Outlining an ambitious agenda for Australia to regain a place among the world’s education superpowers, Minister Tudge took aim at teacher training, saying every initial teacher education (ITE) course must be assessed and accredited to ensure all courses are high-quality and effective.
Over the years, mainstream media and critics within education circles have claimed that Australia’s beginner teachers are unprepared for the classroom, and struggle with managing students’ behaviour.
However, a report by AITSL refuted the critics, finding that 87% of employers are satisfied with the performance of their teaching graduates. Teaching graduates likewise showed confidence in themselves – with 86% of undergraduates and 81% of post-graduates in ITE reporting that their qualifications have prepared them for employment.
Still, the Minister appears intent on pushing ahead with reforms to teacher training.
“I will be looking for mechanisms to enable school principals and expert teachers to have a greater input over the content and delivery of teacher education courses in a similar way that practitioners and employers are in medicine and law,” Minister Tudge said.
However, some experts have questioned the Minister’s plan to review teacher training.
One of them is Professor Mary Ryan, the Dean of Education at Macquarie University and the President of the NSW Council of Deans of Education.
"Initial Teacher Education should not be a political football," Professor Ryan said told the Media Centre for Education Research Australia (MCERA).
"All ITE programs go through rigorous accreditation processes assessed by panels of teachers, principals and academics, and many practising teachers already contribute to ITE programs”.
Professor Ryan said new graduates have demonstrated through externally endorsed and moderated teaching performance assessments that they can use evidence to inform quality teaching that responds to students’ needs.
"Whilst major changes have occurred in ITE, changes in the structural inequities of our schooling system have not kept pace,” she said.
"Another reform of initial teacher education cannot focus on the same issues as the 100 plus reforms since the 1970s. A focus on how we ensure diversity in our profession and how we teach about, to and for diversity is paramount”.

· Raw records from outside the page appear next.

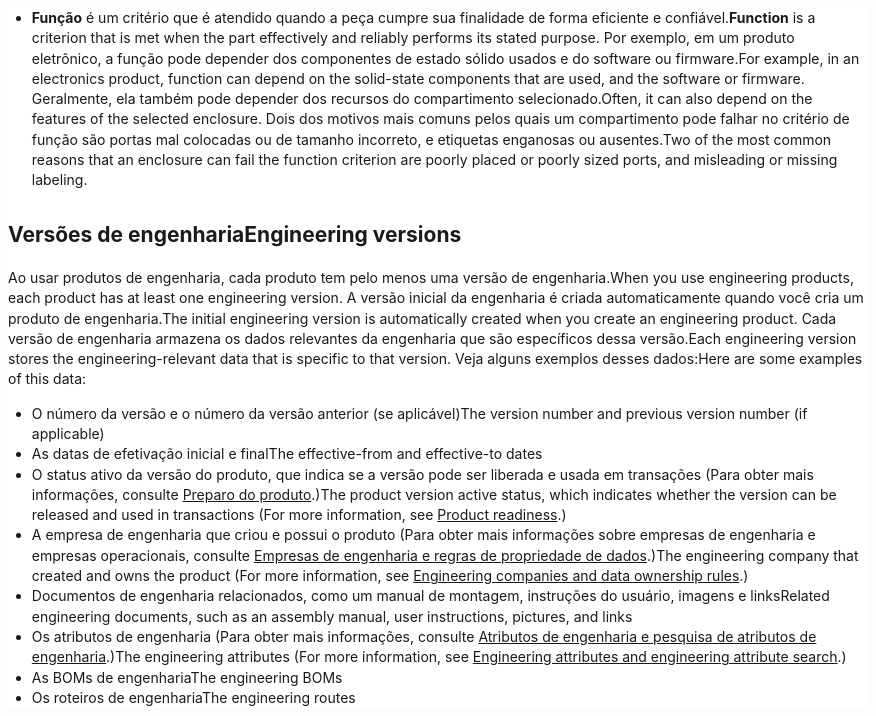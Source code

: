 - <span data-ttu-id="ef37d-122">**Função** é um critério que é atendido quando a peça cumpre sua finalidade de forma eficiente e confiável.</span><span class="sxs-lookup"><span data-stu-id="ef37d-122">**Function** is a criterion that is met when the part effectively and reliably performs its stated purpose.</span></span> <span data-ttu-id="ef37d-123">Por exemplo, em um produto eletrônico, a função pode depender dos componentes de estado sólido usados e do software ou firmware.</span><span class="sxs-lookup"><span data-stu-id="ef37d-123">For example, in an electronics product, function can depend on the solid-state components that are used, and the software or firmware.</span></span> <span data-ttu-id="ef37d-124">Geralmente, ela também pode depender dos recursos do compartimento selecionado.</span><span class="sxs-lookup"><span data-stu-id="ef37d-124">Often, it can also depend on the features of the selected enclosure.</span></span> <span data-ttu-id="ef37d-125">Dois dos motivos mais comuns pelos quais um compartimento pode falhar no critério de função são portas mal colocadas ou de tamanho incorreto, e etiquetas enganosas ou ausentes.</span><span class="sxs-lookup"><span data-stu-id="ef37d-125">Two of the most common reasons that an enclosure can fail the function criterion are poorly placed or poorly sized ports, and misleading or missing labeling.</span></span> 

## <a name="engineering-versions"></a><span data-ttu-id="ef37d-126">Versões de engenharia</span><span class="sxs-lookup"><span data-stu-id="ef37d-126">Engineering versions</span></span>

<span data-ttu-id="ef37d-127">Ao usar produtos de engenharia, cada produto tem pelo menos uma versão de engenharia.</span><span class="sxs-lookup"><span data-stu-id="ef37d-127">When you use engineering products, each product has at least one engineering version.</span></span> <span data-ttu-id="ef37d-128">A versão inicial da engenharia é criada automaticamente quando você cria um produto de engenharia.</span><span class="sxs-lookup"><span data-stu-id="ef37d-128">The initial engineering version is automatically created when you create an engineering product.</span></span> <span data-ttu-id="ef37d-129">Cada versão de engenharia armazena os dados relevantes da engenharia que são específicos dessa versão.</span><span class="sxs-lookup"><span data-stu-id="ef37d-129">Each engineering version stores the engineering-relevant data that is specific to that version.</span></span> <span data-ttu-id="ef37d-130">Veja alguns exemplos desses dados:</span><span class="sxs-lookup"><span data-stu-id="ef37d-130">Here are some examples of this data:</span></span>

- <span data-ttu-id="ef37d-131">O número da versão e o número da versão anterior (se aplicável)</span><span class="sxs-lookup"><span data-stu-id="ef37d-131">The version number and previous version number (if applicable)</span></span>
- <span data-ttu-id="ef37d-132">As datas de efetivação inicial e final</span><span class="sxs-lookup"><span data-stu-id="ef37d-132">The effective-from and effective-to dates</span></span>
- <span data-ttu-id="ef37d-133">O status ativo da versão do produto, que indica se a versão pode ser liberada e usada em transações (Para obter mais informações, consulte [Preparo do produto](product-readiness.md).)</span><span class="sxs-lookup"><span data-stu-id="ef37d-133">The product version active status, which indicates whether the version can be released and used in transactions (For more information, see [Product readiness](product-readiness.md).)</span></span>
- <span data-ttu-id="ef37d-134">A empresa de engenharia que criou e possui o produto (Para obter mais informações sobre empresas de engenharia e empresas operacionais, consulte [Empresas de engenharia e regras de propriedade de dados](engineering-org-data-ownership-rules.md).)</span><span class="sxs-lookup"><span data-stu-id="ef37d-134">The engineering company that created and owns the product (For more information, see [Engineering companies and data ownership rules](engineering-org-data-ownership-rules.md).)</span></span>
- <span data-ttu-id="ef37d-135">Documentos de engenharia relacionados, como um manual de montagem, instruções do usuário, imagens e links</span><span class="sxs-lookup"><span data-stu-id="ef37d-135">Related engineering documents, such as an assembly manual, user instructions, pictures, and links</span></span>
- <span data-ttu-id="ef37d-136">Os atributos de engenharia (Para obter mais informações, consulte [Atributos de engenharia e pesquisa de atributos de engenharia](engineering-attributes-and-search.md).)</span><span class="sxs-lookup"><span data-stu-id="ef37d-136">The engineering attributes (For more information, see [Engineering attributes and engineering attribute search](engineering-attributes-and-search.md).)</span></span>
- <span data-ttu-id="ef37d-137">As BOMs de engenharia</span><span class="sxs-lookup"><span data-stu-id="ef37d-137">The engineering BOMs</span></span>
- <span data-ttu-id="ef37d-138">Os roteiros de engenharia</span><span class="sxs-lookup"><span data-stu-id="ef37d-138">The engineering routes</span></span>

According to Victoria Whitington, Dean of Programs: Education Futures at the University of South Australia, pre-service teachers are already provided “a rich smorgasbord” of strategies based in research.
"Initial teacher education university providers are very observant of research findings with regard to how they prepare their preservice teachers for their role as highly effective teachers in the field," Associate Professor Whitington said.

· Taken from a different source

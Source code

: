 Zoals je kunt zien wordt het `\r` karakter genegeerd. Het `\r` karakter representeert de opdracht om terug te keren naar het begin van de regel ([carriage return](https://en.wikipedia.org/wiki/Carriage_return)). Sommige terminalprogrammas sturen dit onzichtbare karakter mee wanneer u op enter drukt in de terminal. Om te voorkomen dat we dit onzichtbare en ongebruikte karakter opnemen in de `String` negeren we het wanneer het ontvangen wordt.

"Providers are particularly interested in findings from research that employ accepted scientific methods and show clear learning outcomes for children”.
Dr Katina Zammit is Deputy Dean in the School of Education, Western Sydney University, a NESA ITE accreditation panel chair, and has been involved in the accreditation process for a number of years at the state (with NESA) and national level (with AITSL).
She also questions the merits of a review, saying the process of accreditation is “an extremely rigorous process”.
“As a panel chair, I can vouch for the process,” Dr Zammit said.
“We have to provide evidence that the program covers all Graduate Teacher Standards. We also have to ensure that we are teaching the mandated curriculum areas, covering inclusive education, classroom management, differentiation of learning to meet students’ needs, and many other areas”.
However, others have welcomed the review, pointing out that while plenty of papers are published each year on theories of knowledge, there aren’t nearly as many looking at empirical analyses of classroom or school-level interventions.
“Without evidence, every layer from top to bottom risks getting it wrong and that’s why the recently established Australian Education Research Office has a critically important role to play,” Teach For Australia CEO, Melodie Potts Rosevear, told The Educator.
“That said, there are some building blocks of good practice which we do know work, including strong student relationships and robust, two-way feedback; synthetic phonics in the early years; and a mix of explicit teaching and inquiry-based learning”.
Also proven, says Potts Rosevear, is solid peer coaching and instructional coaching, based on student behaviour and student-produced work, supportive and collaborative schools with effective leadership and initial training and ongoing professional development geared to continuous improvement.
“As Australia rebuilds for short term economic recovery and realigns for long term prosperity post-Covid, let’s remember it starts in the classroom. Lifting educational performance is a critical cornerstone”.